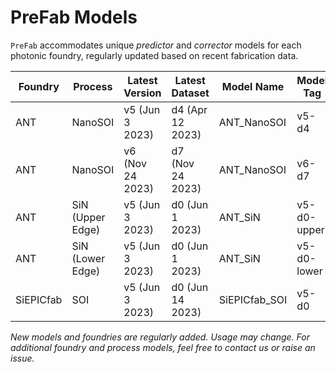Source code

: # PreFab Models

`PreFab` accommodates unique _predictor_ and _corrector_ models for each photonic foundry, regularly updated based on recent fabrication data.

| Foundry   | Process          | Latest Version  | Latest Dataset   | Model Name    | Model Tag   | Status |
| --------- | ---------------- | --------------- | ---------------- | ------------- | ----------- | ------ |
| ANT       | NanoSOI          | v5 (Jun 3 2023) | d4 (Apr 12 2023) | ANT_NanoSOI   | v5-d4       | Beta   |
| ANT       | NanoSOI          | v6 (Nov 24 2023) | d7 (Nov 24 2023) | ANT_NanoSOI   | v6-d7       | Beta   |
| ANT       | SiN (Upper Edge) | v5 (Jun 3 2023) | d0 (Jun 1 2023)  | ANT_SiN       | v5-d0-upper | Alpha  |
| ANT       | SiN (Lower Edge) | v5 (Jun 3 2023) | d0 (Jun 1 2023)  | ANT_SiN       | v5-d0-lower | Alpha  |
| SiEPICfab | SOI              | v5 (Jun 3 2023) | d0 (Jun 14 2023) | SiEPICfab_SOI | v5-d0       | Alpha  |

_New models and foundries are regularly added. Usage may change. For additional foundry and process models, feel free to contact us or raise an issue._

_ _ _ _

* _THE TASK_: Which of the lines above carry the string "regularly"? Pick them out and copy them.

* _PROBLEM SOLUTION_:
`PreFab` accommodates unique _predictor_ and _corrector_ models for each photonic foundry, regularly updated based on recent fabrication data.
_New models and foundries are regularly added. Usage may change. For additional foundry and process models, feel free to contact us or raise an issue._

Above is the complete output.